Почти все стихи "Лебединого стана" пронизаны предчувствием поражения. Но не было для Цветаевой формулы более чуждой, чем: победителей не судят. Напротив – "прав – раз упал". "Лебединый стан" – это песнь "об упавших и не вставших, / В вечность перекочевавших…". Но она знает и другое:

Кто уцелел – умрет, кто мертв – воспрянет.

И вот потомки, вспомнив старину:

– Где были вы ? – Вопрос как громом грянет,

Ответ как громом грянет: – На Дону.

– Что делали? – Да принимали муки,

Потом устали и легли на сон.

И в словаре задумчивые внуки

За словом: долг напишут слово: Дон.

И опять оказалась права Цветаева: не дети, а внуки вспомнили о подвигах Белой гвардии.

Марина Ивановна ни на минуту не забывает, что она – жена белого офицера. И как может солидаризуется с ним: не отдает Алю в школу – там учат по новой (большевистской) орфографии, на поэтических вечерах перед красноармейцами читает стихи из "Лебединого стана" (те – в простоте душевной – думают, что это о красных). Главное же: мысль, что муж сражается за правое дело, придает ей силы, помогает не замечать тяготы – голодного и холодного – быта.

Есть в стане моем – офицерская прямость,

Есть в ребрах моих – офицерская честь.

На всякую муку иду не упрямясь:

Терпенье солдатское есть.

……………………………………………………

И так мое сердце над Рэ-сэ-фэ-сэром

Скрежещет – корми – не корми! -

Как будто сама я была офицером

В Октябрьские смертные дни.

Образ мужа в "Лебедином стане" освобождается от всех "земных примет" и превращается в "белого лебедя", одного из стаи "белых лебедей".

…А Сергей Эфрон "в аду солдатского вагона" уехал в Ростов, куда с середины января были переведены части Добровольческой армии. 9 февраля (по старому стилю) 1918 года армия выступила из Ростова в поход на Екатеринодар – легендарный поход, вошедший в историю как 1-й Кубанский, или "Ледяной".
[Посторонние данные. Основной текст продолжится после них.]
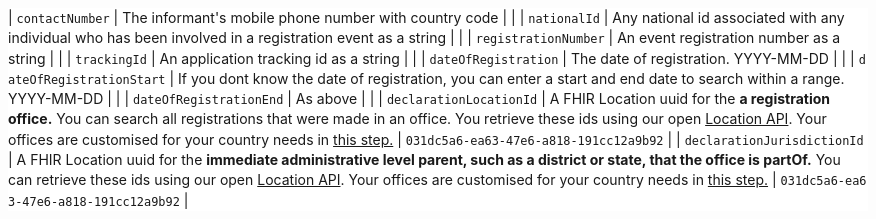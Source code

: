 | `contactNumber`             | The informant's mobile phone number with country code                                                                                                                                                                                                                                                                                                                                                                                                                                                                                                                     |                                                                             |
| `nationalId`                | Any national id associated with any individual who has been involved in a registration event as a string                                                                                                                                                                                                                                                                                                                                                                                                                                                                  |                                                                             |
| `registrationNumber`        | An event registration number as a string                                                                                                                                                                                                                                                                                                                                                                                                                                                                                                                                  |                                                                             |
| `trackingId`                | An application tracking id as a string                                                                                                                                                                                                                                                                                                                                                                                                                                                                                                                                    |                                                                             |
| `dateOfRegistration`        | The date of registration. YYYY-MM-DD                                                                                                                                                                                                                                                                                                                                                                                                                                                                                                                                      |                                                                             |
| `dateOfRegistrationStart`   | If you dont know the date of registration, you can enter a start and end date to search within a range. YYYY-MM-DD                                                                                                                                                                                                                                                                                                                                                                                                                                                        |                                                                             |
| `dateOfRegistrationEnd`     | As above                                                                                                                                                                                                                                                                                                                                                                                                                                                                                                                                                                  |                                                                             |
| `declarationLocationId`     | A FHIR Location uuid for the **a registration office.** You can search all registrations that were made in an office. You retrieve these ids using our open [Location API](fhir-location-rest-api.md). Your offices are customised for your country needs in [this step.](https://github.com/opencrvs/documentation/blob/release-v1.3.0/setup/3.-installation/3.2-set-up-your-own-country-configuration/3.2.3-set-up-cr-offices-and-health-facilities)                                                                                                                    | `031dc5a6-ea63-47e6-a818-191cc12a9b92`                                      |
| `declarationJurisdictionId` | A FHIR Location uuid for the **immediate administrative level parent, such as a district or state, that the office is partOf.** You can retrieve these ids using our open [Location API](fhir-location-rest-api.md). Your offices are customised for your country needs in [this step.](https://github.com/opencrvs/documentation/blob/release-v1.3.0/setup/3.-installation/3.2-set-up-your-own-country-configuration/3.2.3-set-up-cr-offices-and-health-facilities)                                                                                                      | `031dc5a6-ea63-47e6-a818-191cc12a9b92`                                      |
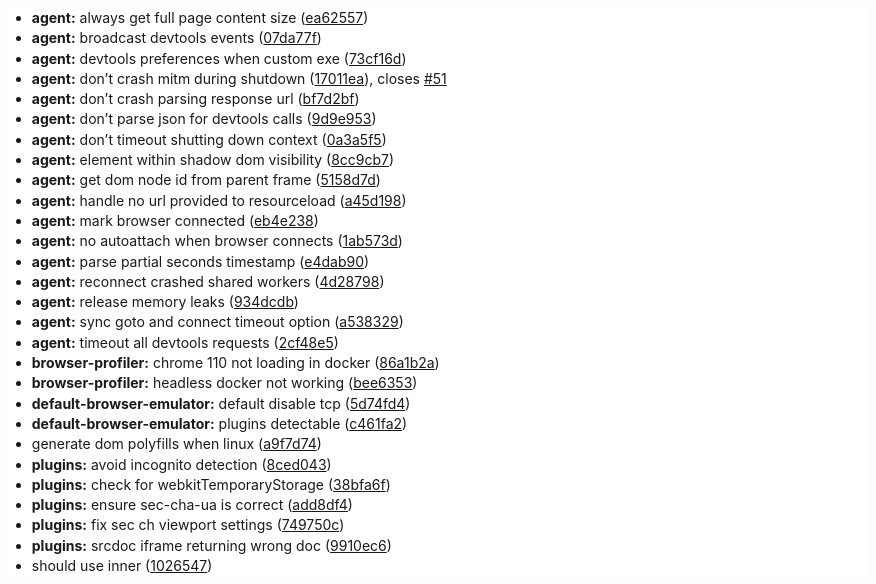 - **agent:** always get full page content size ([ea62557](https://github.com/ulixee/unblocked/commit/ea62557d21209fd5a7cfd165d3e7f9417b2fae6c))
- **agent:** broadcast devtools events ([07da77f](https://github.com/ulixee/unblocked/commit/07da77f77ee0ed8e700741cfe37f70d541efcfdd))
- **agent:** devtools preferences when custom exe ([73cf16d](https://github.com/ulixee/unblocked/commit/73cf16dbdecc9a93c54a630a9d0c07a62d8a40c0))
- **agent:** don’t crash mitm during shutdown ([17011ea](https://github.com/ulixee/unblocked/commit/17011ea64c33580275200fd32cb1d4316a22fe75)), closes [#51](https://github.com/ulixee/unblocked/issues/51)
- **agent:** don’t crash parsing response url ([bf7d2bf](https://github.com/ulixee/unblocked/commit/bf7d2bf198fa6bf172e8027ecda474bfa1ac4455))
- **agent:** don’t parse json for devtools calls ([9d9e953](https://github.com/ulixee/unblocked/commit/9d9e953a065d2aefcffeab46ddc20f120bf4a244))
- **agent:** don’t timeout shutting down context ([0a3a5f5](https://github.com/ulixee/unblocked/commit/0a3a5f555ba31b1e7d8567db2c0b606f2309dd44))
- **agent:** element within shadow dom visibility ([8cc9cb7](https://github.com/ulixee/unblocked/commit/8cc9cb7e0861ad74bb95903aac5b98ec2649acec))
- **agent:** get dom node id from parent frame ([5158d7d](https://github.com/ulixee/unblocked/commit/5158d7d323f3ae5536b31378706e431e6646d598))
- **agent:** handle no url provided to resourceload ([a45d198](https://github.com/ulixee/unblocked/commit/a45d1989b6d397739534ce484cbc42068b563b89))
- **agent:** mark browser connected ([eb4e238](https://github.com/ulixee/unblocked/commit/eb4e2388d1be8356f22ee9bfb99d29da31f13da3))
- **agent:** no autoattach when browser connects ([1ab573d](https://github.com/ulixee/unblocked/commit/1ab573df817226afdbd9f0b31c732ef171068604))
- **agent:** parse partial seconds timestamp ([e4dab90](https://github.com/ulixee/unblocked/commit/e4dab904aefeb13beec86a1c9e70200590d47fa5))
- **agent:** reconnect crashed shared workers ([4d28798](https://github.com/ulixee/unblocked/commit/4d287983337e2f73097776a4b15c89ac236a35f2))
- **agent:** release memory leaks ([934dcdb](https://github.com/ulixee/unblocked/commit/934dcdba48bb0524f47e7ff60aca2fb4afdbd77a))
- **agent:** sync goto and connect timeout option ([a538329](https://github.com/ulixee/unblocked/commit/a538329530df0ed115e022cf9b21b638aa0520d7))
- **agent:** timeout all devtools requests ([2cf48e5](https://github.com/ulixee/unblocked/commit/2cf48e556bf06b3fb418e92760ccae9f9ec13f78))
- **browser-profiler:** chrome 110 not loading in docker ([86a1b2a](https://github.com/ulixee/unblocked/commit/86a1b2ab7073fcd51c734a4173f9d2ed01e7a862))
- **browser-profiler:** headless docker not working ([bee6353](https://github.com/ulixee/unblocked/commit/bee6353918eb94084876fb899cfc88a8c28f681c))
- **default-browser-emulator:** default disable tcp ([5d74fd4](https://github.com/ulixee/unblocked/commit/5d74fd4ddb4cb5300a0a8e0c72808a53ceedd8fc))
- **default-browser-emulator:** plugins detectable ([c461fa2](https://github.com/ulixee/unblocked/commit/c461fa2c069117444502b7e4f8e869e202dfaa05))
- generate dom polyfills when linux ([a9f7d74](https://github.com/ulixee/unblocked/commit/a9f7d74a16391023730939925048021b57777e59))
- **plugins:** avoid incognito detection ([8ced043](https://github.com/ulixee/unblocked/commit/8ced043473f44dd82961a7f96db9def797624e71))
- **plugins:** check for webkitTemporaryStorage ([38bfa6f](https://github.com/ulixee/unblocked/commit/38bfa6f437454286750a784b4ee304f685922b8f))
- **plugins:** ensure sec-cha-ua is correct ([add8df4](https://github.com/ulixee/unblocked/commit/add8df48b875dc890cc045205eabbf87ee364729))
- **plugins:** fix sec ch viewport settings ([749750c](https://github.com/ulixee/unblocked/commit/749750c156daa7decdd5a52ca744205b9f7b4b47))
- **plugins:** srcdoc iframe returning wrong doc ([9910ec6](https://github.com/ulixee/unblocked/commit/9910ec680c163d3011ec2bc8337873824f016e74))
- should use inner ([1026547](https://github.com/ulixee/unblocked/commit/102654757c18fcfc785d1cd945f6842b67e1053f))
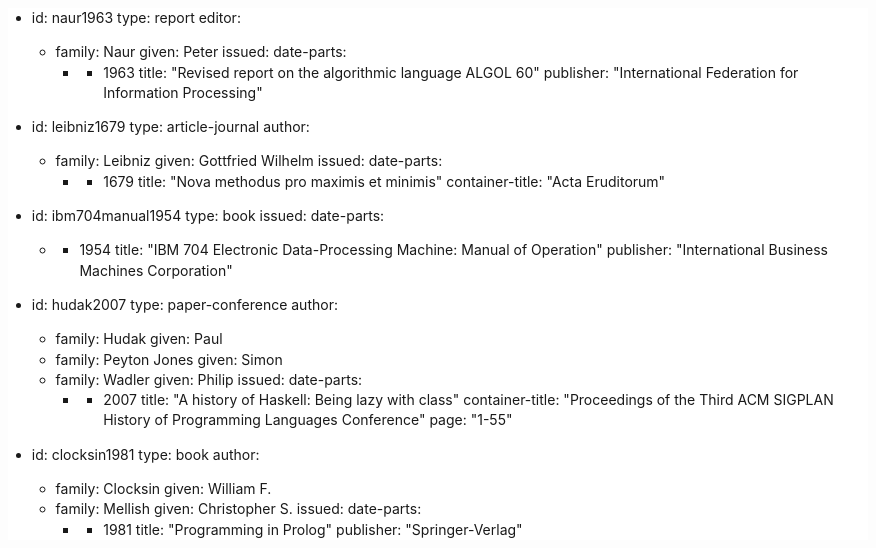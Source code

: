 - id: naur1963
  type: report
  editor:
  - family: Naur
    given: Peter
  issued:
    date-parts:
    - - 1963
  title: "Revised report on the algorithmic language ALGOL 60"
  publisher: "International Federation for Information Processing"

- id: leibniz1679
  type: article-journal
  author:
  - family: Leibniz
    given: Gottfried Wilhelm
  issued:
    date-parts:
    - - 1679
  title: "Nova methodus pro maximis et minimis"
  container-title: "Acta Eruditorum"

- id: ibm704manual1954
  type: book
  issued:
    date-parts:
    - - 1954
  title: "IBM 704 Electronic Data-Processing Machine: Manual of Operation"
  publisher: "International Business Machines Corporation"

- id: hudak2007
  type: paper-conference
  author:
  - family: Hudak
    given: Paul
  - family: Peyton Jones
    given: Simon
  - family: Wadler
    given: Philip
  issued:
    date-parts:
    - - 2007
  title: "A history of Haskell: Being lazy with class"
  container-title: "Proceedings of the Third ACM SIGPLAN History of Programming Languages Conference"
  page: "1-55"

- id: clocksin1981
  type: book
  author:
  - family: Clocksin
    given: William F.
  - family: Mellish
    given: Christopher S.
  issued:
    date-parts:
    - - 1981
  title: "Programming in Prolog"
  publisher: "Springer-Verlag"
Многие участники этого похода оставили свои мемуары. Назовем прежде всего Романа Гуля с его прекрасной, абсолютно честной книгой "Ледяной поход". Действительность, увы, была совсем не такова, как в романтических стихах Цветаевой. "Светлые подвиги" шли бок о бок с жестокостями и несправедливостями. Сам Эфрон в статье "О добровольчестве" впоследствии напишет: "…погромы, расстрелы, сожженные деревни, грабежи, мародерства, взятки, пьянство, кокаин и пр. и пр. Кто же они или, вернее, кем они были – героями-подвижниками или разбойниками-душегубами?" И сам отвечает: и тем и другим. И часто и то и другое соединялось в одном лице. Поэтому они и не получили народной поддержки, поэтому – в конце концов – и оказались разбиты.

Статья написана в 1926 году, но, думается, Эфрон многое понял уже во время "Ледяного похода". Однако низости и мерзости, творимые белыми, до поры до времени не заслонили для него главного: "Десятки, потом сотни, впоследствии тысячи, с переполнявшим душу "не могу", решили взять в руки меч <…> Не могу выносить зла, не могу видеть предательства, не могу соучаствовать, – лучше смерть. Зло олицетворялось большевиками. Борьба с ними стала первым лозунгом и негативной основой добровольчества.

Положительным началом, ради чего и поднималось оружие, была Родина. Родина как идея – бесформенная, безликая, не завтрашний день ее, не "федеративная", или "самодержавная", или "республиканская", или еще какая, а как не определимая ни одной формулой. И не объемлемая ни одной формой. Та, за которую умирали русские на Калке, на Куликовом, под Полтавой, на Сенатской площади 14 декабря, в каторжной Сибири и во все времена на границах и внутри Державы Российской, – мужики и баре, монархисты и революционеры, благонадежные и Разины.

Итак – "За Родину, против большевиков!" было начертано на нашем знамени, и за это знамя тысячи и тысячи положили душу свою, и "имена их, Господи, ты един веси".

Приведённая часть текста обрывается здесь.